WhitakerLab / scona

Code to analyse structural covariance brain networks using python.
https://whitakerlab.github.io/scona/
MIT License
66 stars 33 forks source link

Refactor the network_analysis_from_corrmat wrapper #33

Open Islast opened 6 years ago

Islast commented 6 years ago

This is a very long issue to discuss how to change the network_analysis_from_corrmat wrapper, for more modularity and easier adjustment.

Decisions

Moving data and functions to class attributes and methods

One major consideration is how much of the data that accompanies the correlation matrix (names, centroids) and how much of the data produced afterwards (partitions, random graphs and measures) can or should be stored as attributes of the graph, graph nodes or edges. Furthermore should some of these functions (nodal partition, calculate measures, the smaller functions wrapped in the 'calculate_nodal_measures' function, write_out_x) be Class methods? Adding class methods to the networkx Graph class seems cavalier. We could define a new class, but if we do it should support all the same methods as a networkx Graph.

Breaking down the main function

The main function verbatim

As of Latest commit 81713d6

def network_analysis_from_corrmat(corr_mat_file,
                                  names_file,
                                  centroids_file,
                                  output_dir,
                                  cost=10,
                                  n_rand=1000,
                                  names_308_style=False):
    '''
    This is the big function!
    It reads in the correlation matrix, thresholds it at the given cost
    (incorporating a minimum spanning tree), creates a networkx graph,
    calculates global and nodal measures (including random comparisons
    for the global measures) and writes them out to csv files.
    '''
    # Read in the data
    M, names, centroids = read_in_data(corr_mat_file,
                                        names_file,
                                        centroids_file,
                                        names_308_style)

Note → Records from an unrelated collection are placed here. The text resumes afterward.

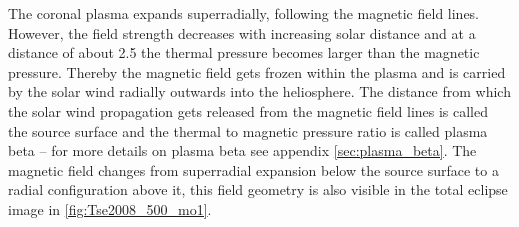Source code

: The coronal plasma expands superradially, following the magnetic field lines. However, the field strength decreases with increasing solar distance and at a distance of about \SI{2.5}{\Rs} the thermal pressure becomes larger than the magnetic pressure. Thereby the magnetic field gets frozen within the plasma and is carried by the solar wind radially outwards into the heliosphere. The distance from which the solar wind propagation gets released from the magnetic field lines is called the source surface \citep{Schatten1969} and the thermal to magnetic pressure ratio is called plasma beta -- for more details on plasma beta see appendix \autoref{sec:plasma_beta}. The magnetic field changes from superradial expansion below the source surface to a radial configuration above it, this field geometry is also visible in the total eclipse image in \autoref{fig:Tse2008_500_mo1}.

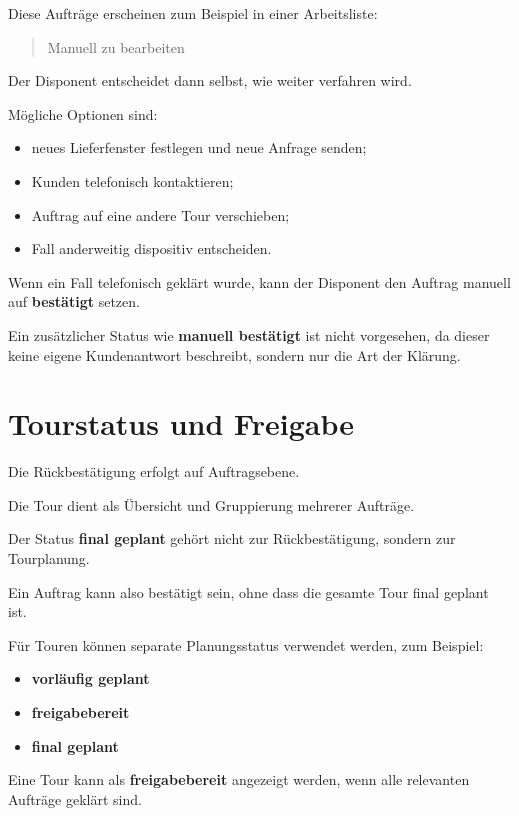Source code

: \documentclass[12pt,a4paper]{article}
\begin{document}
	Diese Aufträge erscheinen zum Beispiel in einer Arbeitsliste:
	
	\begin{quote}
		Manuell zu bearbeiten
	\end{quote}
	
	Der Disponent entscheidet dann selbst, wie weiter verfahren wird.
	
	Mögliche Optionen sind:
	
	\begin{itemize}
		\item neues Lieferfenster festlegen und neue Anfrage senden;
		\item Kunden telefonisch kontaktieren;
		\item Auftrag auf eine andere Tour verschieben;
		\item Fall anderweitig dispositiv entscheiden.
	\end{itemize}
	
	Wenn ein Fall telefonisch geklärt wurde, kann der Disponent den Auftrag manuell auf \textbf{bestätigt} setzen.
	
	Ein zusätzlicher Status wie \textbf{manuell bestätigt} ist nicht vorgesehen, da dieser keine eigene Kundenantwort beschreibt, sondern nur die Art der Klärung.
	
	\section{Tourstatus und Freigabe}
	
	Die Rückbestätigung erfolgt auf Auftragsebene.
	
	Die Tour dient als Übersicht und Gruppierung mehrerer Aufträge.
	
	Der Status \textbf{final geplant} gehört nicht zur Rückbestätigung, sondern zur Tourplanung.
	
	Ein Auftrag kann also bestätigt sein, ohne dass die gesamte Tour final geplant ist.
	
	Für Touren können separate Planungsstatus verwendet werden, zum Beispiel:
	
	\begin{itemize}
		\item \textbf{vorläufig geplant}
		\item \textbf{freigabebereit}
		\item \textbf{final geplant}
	\end{itemize}
	
	Eine Tour kann als \textbf{freigabebereit} angezeigt werden, wenn alle relevanten Aufträge geklärt sind.
	
\end{document}
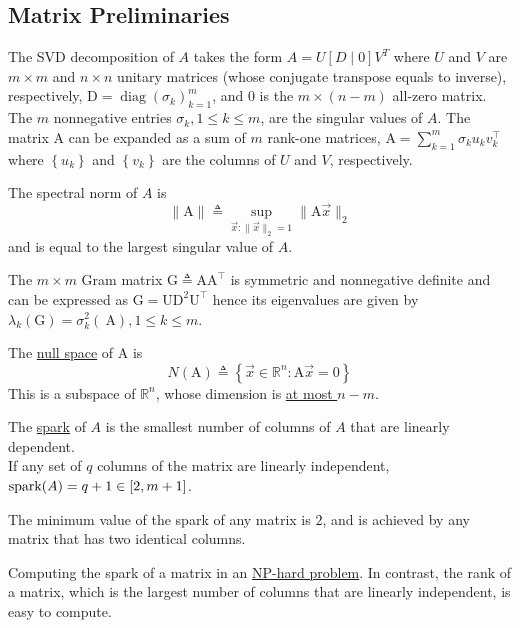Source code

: \documentclass[11pt]{elegantbook}
\begin{document}
\subsection{Matrix Preliminaries}
The SVD decomposition of $A$ takes the form $A=U[D \mid 0] V^T$ where $U$ and $V$ are $m \times m$ and $n \times n$ unitary matrices (whose conjugate transpose equals to inverse), respectively, $\mathrm{D}=\operatorname{diag}\left(\sigma_k\right)_{k=1}^m$, and 0 is the $m \times(n-m)$ all-zero matrix. The $m$ nonnegative entries $\sigma_k, 1 \leq k \leq m$, are the singular values of $A$. The matrix A can be expanded as a sum of $m$ rank-one matrices, $\mathrm{A}=\sum_{k=1}^m \sigma_k u_k v_k^{\top}$ where $\left\{u_k\right\}$ and $\left\{v_k\right\}$ are the columns of $U$ and $V$, respectively.

The spectral norm of $A$ is
$$
\|\mathrm{A}\| \triangleq \sup _{\vec{x}:\|\vec{x}\|_2=1}\|\mathrm{A} \vec{x}\|_2
$$
and is equal to the largest singular value of $A$.

The $m \times m$ Gram matrix $\mathrm{G} \triangleq \mathrm{AA}^{\top}$ is symmetric and nonnegative definite and can be expressed as $\mathrm{G}=\mathrm{UD}^2 \mathrm{U}^{\top}$ hence its eigenvalues are given by $\lambda_k(\mathrm{G})=\sigma_k^2(\mathrm{~A}), 1 \leq k \leq m$.

\begin{definition}
    The \underline{null space} of $\mathrm{A}$ is $$N(\mathrm{A}) \triangleq\left\{\vec{x} \in \mathbb{R}^n: \mathrm{A} \vec{x}=0\right\}$$
    This is a subspace of $\mathbb{R}^n$, whose dimension is \underline{at most $n - m$}.
\end{definition}

\begin{definition}[Spark]
    The \underline{spark} of $A$ is the smallest number of columns of $A$ that are linearly dependent.\\
    If any set of $q$ columns of the matrix are linearly independent, $\textnormal{spark}(A)=q+1\in [2,m+1]$.
\end{definition}
The minimum value of the spark of any matrix is $2$, and is achieved by any matrix that has two identical columns.

Computing the spark of a matrix in an \underline{NP-hard problem}. In contrast, the rank of a matrix, which is the largest number of columns that are linearly independent, is easy to compute.
\end{document}
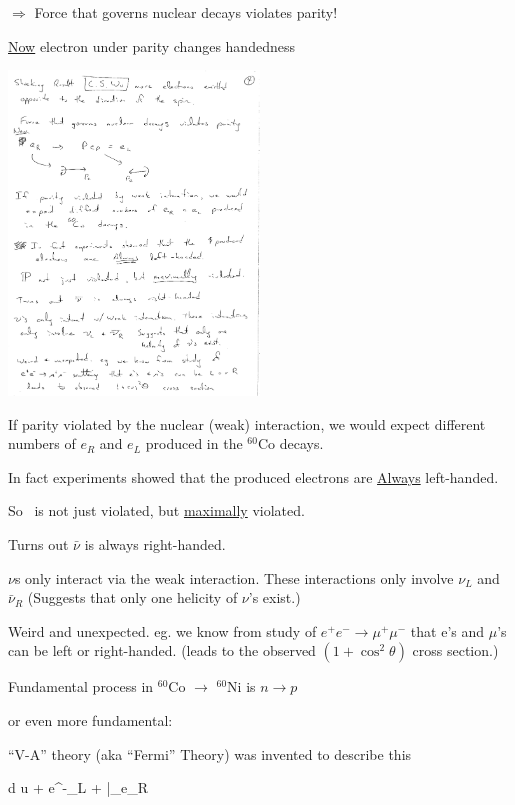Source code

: {$\Rightarrow$ Force that governs nuclear decays violates parity!

\underline{Now} electron under parity changes handedness

\bc
\includegraphics[width=0.5\textwidth]{./ElectronUnderPartity.pdf}
\ec


If parity violated by the nuclear (weak) interaction, we would expect different numbers of $e_R$ and $e_L$ produced in the $^{60}$Co decays.


In fact experiments showed that the produced electrons are \underline{Always} left-handed.


So \parity\ is not just violated, but \underline{maximally} violated.


Turns out $\bar{\nu}$ is always right-handed.


$\nu$s only interact via the weak interaction.  
These interactions only involve $\nu_L$ and $\bar{\nu}_R$
(Suggests that only one helicity of $\nu$'s exist.)


Weird and unexpected. 
eg. we know from study of $e^+e^-\rightarrow \mu^+\mu^-$ that e's and $\mu$'s can be left or right-handed. 
(leads to the observed $(1+\cos^2 \theta)$ cross section.)

\lineacross

Fundamental process in  $^{60}$Co $\rightarrow$  $^{60}$Ni is $n \rightarrow p$

or even more fundamental:


``V-A'' theory (aka ``Fermi'' Theory) was invented to describe this 

\be
d \rightarrow u + e^-_L + \bar{\nu_e}_R
\ee



}
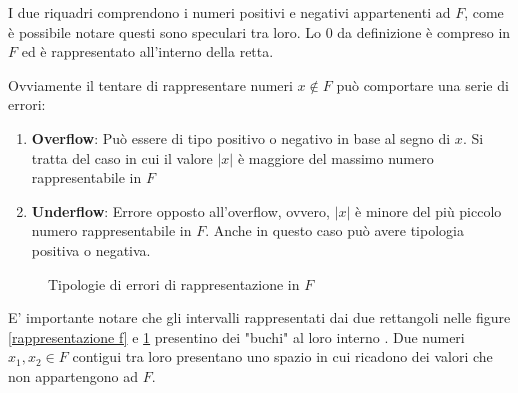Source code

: \documentclass[12pt, a4paper]{book}
\theoremstyle{definition}
\begin{document}
\begin{flushleft}
I due riquadri comprendono i numeri positivi e negativi appartenenti ad $F$, come è possibile notare questi sono speculari tra loro. Lo 0 da definizione è compreso in $F$ ed è rappresentato all'interno della retta.

Ovviamente il tentare di rappresentare numeri $x \notin F$ può comportare una serie di errori:
\begin{enumerate}
	\item \textbf{Overflow}: Può essere di tipo positivo o negativo in base al segno di $x$.  Si tratta del caso in cui il valore  $ |x| $ è maggiore del massimo numero rappresentabile in $F$
	\item \textbf{Underflow}: Errore opposto all'overflow, ovvero, $|x|$ è minore del più piccolo numero rappresentabile in $F$. Anche in questo caso può avere tipologia positiva o negativa.
\end{enumerate}

\begin{figure}[h!]
\centering
{}
\caption{Tipologie di errori di rappresentazione in $F$}
\label{rappresentazione errori f}
\end{figure}
 
E' importante notare che gli intervalli rappresentati dai due rettangoli nelle figure \ref{rappresentazione f} e \ref{rappresentazione errori f} presentino dei "buchi" al loro interno . Due numeri $x_{1}, x_{2} \in F$  contigui tra loro presentano uno spazio in cui ricadono dei valori che non appartengono ad $F$.
 

\end{flushleft}
\end{document}
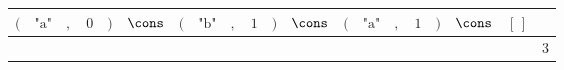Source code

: {\scriptsize\setlength{\tabcolsep}{1.5pt}%
\begin{tabular}{ccccccccccccccccccc|l}
$($ & $\text{"a"}$ & $,$ & $\text{0}$ & $)$ & $\cons$ & $($ & $\text{"b"}$ & $,$ & $\text{1}$ & $)$ & $\cons$ & $($ & $\text{"a"}$ & $,$ & $\text{1}$ & $)$ & $\cons$ & $[\,]$ & \\ \hline
\gcell{$$} & \gcell{$$} & \gcell{$$} & \gcell{$$} & \gcell{$$} & \gcell{$\posC{\circ}$} & \gcell{$$} & \gcell{$$} & \gcell{$$} & \gcell{$$} & \gcell{$$} & \gcell{$\posC{\circ}$} & \gcell{$$} & \gcell{$$} & \gcell{$$} & \gcell{$$} & \gcell{$$} & \gcell{$\posC{\circ}$} & \gcell{$\posC{\circ}$} & $\text{3}$ \\
\end{tabular}}
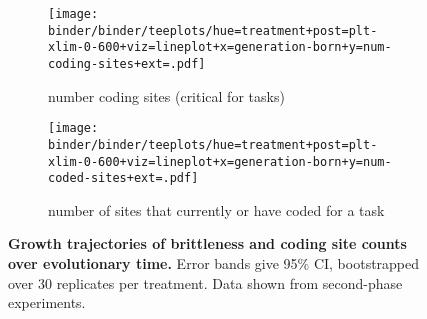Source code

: \begin{figure}
    \centering
    \begin{subfigure}{\linewidth}
    \texttt{[image: binder/binder/teeplots/hue=treatment+post=plt-xlim-0-600+viz=lineplot+x=generation-born+y=num-coding-sites+ext=.pdf]}
    \caption{\footnotesize number coding sites (critical for tasks)}
    \label{fig:num-coding-sites:coding}
    \end{subfigure}

    \begin{subfigure}{\linewidth}
\texttt{[image: binder/binder/teeplots/hue=treatment+post=plt-xlim-0-600+viz=lineplot+x=generation-born+y=num-coded-sites+ext=.pdf]}
    \caption{\footnotesize number of sites that currently or have coded for a task}
    \label{fig:num-coding-sites:coded}
    \end{subfigure}
    \caption{
        \textbf{Growth trajectories of brittleness and coding site counts over evolutionary time.}
        \footnotesize
        Error bands give 95\% CI, bootstrapped over 30 replicates per treatment.
        Data shown from second-phase experiments.
    }
    \label{fig:num-coding-sites}
\end{figure}

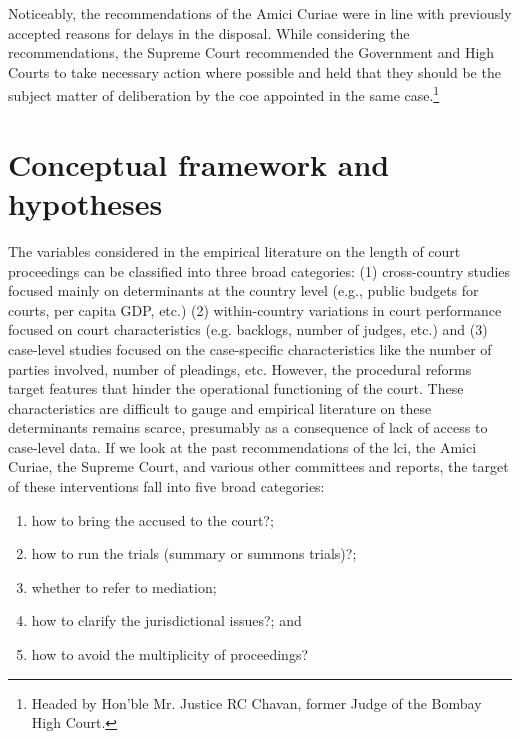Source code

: \documentclass[12pt,a4paper]{article}
\begin{document}
	Noticeably, the recommendations of the Amici Curiae were in line with previously accepted reasons for delays in the disposal. While considering the recommendations, the Supreme Court recommended the Government and High Courts to take necessary action where possible and held that they should be the subject matter of deliberation by the \gls{coe} appointed in the same case.\footnote{Headed by Hon’ble Mr. Justice RC Chavan, former Judge of the Bombay High Court.}
	
	\section{Conceptual framework and hypotheses}
	\label{sec:select-case-char}
	
	The variables considered in the empirical literature on the length of court proceedings can be classified into three broad categories: (1) cross-country studies focused mainly on determinants at the country level (e.g., public budgets for courts, per capita GDP, etc.) (2) within-country variations in court performance focused on court characteristics (e.g. backlogs, number of judges, etc.) and (3) case-level studies focused on the case-specific characteristics like the number of parties involved, number of pleadings, etc. However, the procedural reforms target features that hinder the operational functioning of the court. These characteristics are difficult to gauge and empirical literature on these determinants remains scarce, presumably as a consequence of lack of access to case-level data. If we look at the past recommendations of the \gls{lci}, the Amici Curiae, the Supreme Court, and various other committees and reports, the target of these interventions fall into five broad categories:
	
	
	\begin{enumerate}
		\item how to bring the accused to the court?;
		\item how to run the trials (summary or summons trials)?;
		\item whether to refer to mediation;
		\item how to clarify the jurisdictional issues?; and
		\item how to avoid the multiplicity of proceedings?
	\end{enumerate}
	
\end{document}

    # Make your graph at cost
    G = mkg.graph_at_cost(M, cost)

    # Calculate the modules
    nodal_partition = mkg.calc_nodal_partition(G)

    # Get the nodal measures
    # (note that this takes a bit of time because the participation coefficient
    # takes a while)
    G, nodal_dict = mkg.calculate_nodal_measures(G,
                                                 centroids,
                                                 names,
                                                 nodal_partition=nodal_partition,
                                                 names_308_style=names_308_style)

    # Save your nodal measures
    write_out_nodal_measures(nodal_dict, centroids, output_dir, corr_mat_file, cost)

    # Get the global measures
    # (note that this takes a bit of time because you're generating random
    # graphs)
    R_list, R_nodal_partition_list = mkg.make_random_list(G, n_rand=n_rand)

    global_dict = mkg.calculate_global_measures(G,
                                                R_list=R_list,
                                                nodal_partition=nodal_partition,
                                                R_nodal_partition_list=R_nodal_partition_list)

    # Write out the global measures
    write_out_global_measures(global_dict, output_dir, corr_mat_file, cost)

    # Get the rich club coefficients
    deg, rc, rc_rand = mkg.rich_club(G, R_list=R_list, n=n_rand)

    # Write out the rich club coefficients
    write_out_rich_club(deg, rc, rc_rand, output_dir, corr_mat_file, cost)
KirstieJane commented 6 years ago

Woooo! This is a REALLY useful issue!! Thank you @Islast! ✨

I'm happy to discuss any refactoring that's needed. I have to admit that I don't really know the benefits of having class methods 😬. The most important thing for me with this refactoring is that the values are written out in a standard form (csv for example) so that the other commands can be run without running this one.

Islast commented 6 years ago

The value of having something saved as a class attribute instead of as a global namespace variable or in a dictionary is that they are easier to identify. i.e if you want to find the nodal partition you calculated for a given graph G, you only need to type G.nodal_partition. The value of class methods is that grammatically you expect nodal_partition(G) to return a nodal partition, while you expect G.nodal_partition() to return nothing and make changes to G. This means that if we want the nodal partition to be saved automatically as an class attribute, G.nodal_partition() is the better choice. I think it's good to provide functions in terms of both: normal functions for when you just want to return the result, and class methods for when you want to automatically add to the graph attributes. BUT, I don't know how adding new class methods to an existing class interferes with it (adding attributes is fine).

resources for this more

Islast commented 6 years ago

@Kirstie, let me know where and when and what you would like to see written to disk :hibiscus:

Islast commented 5 years ago

Completed in #74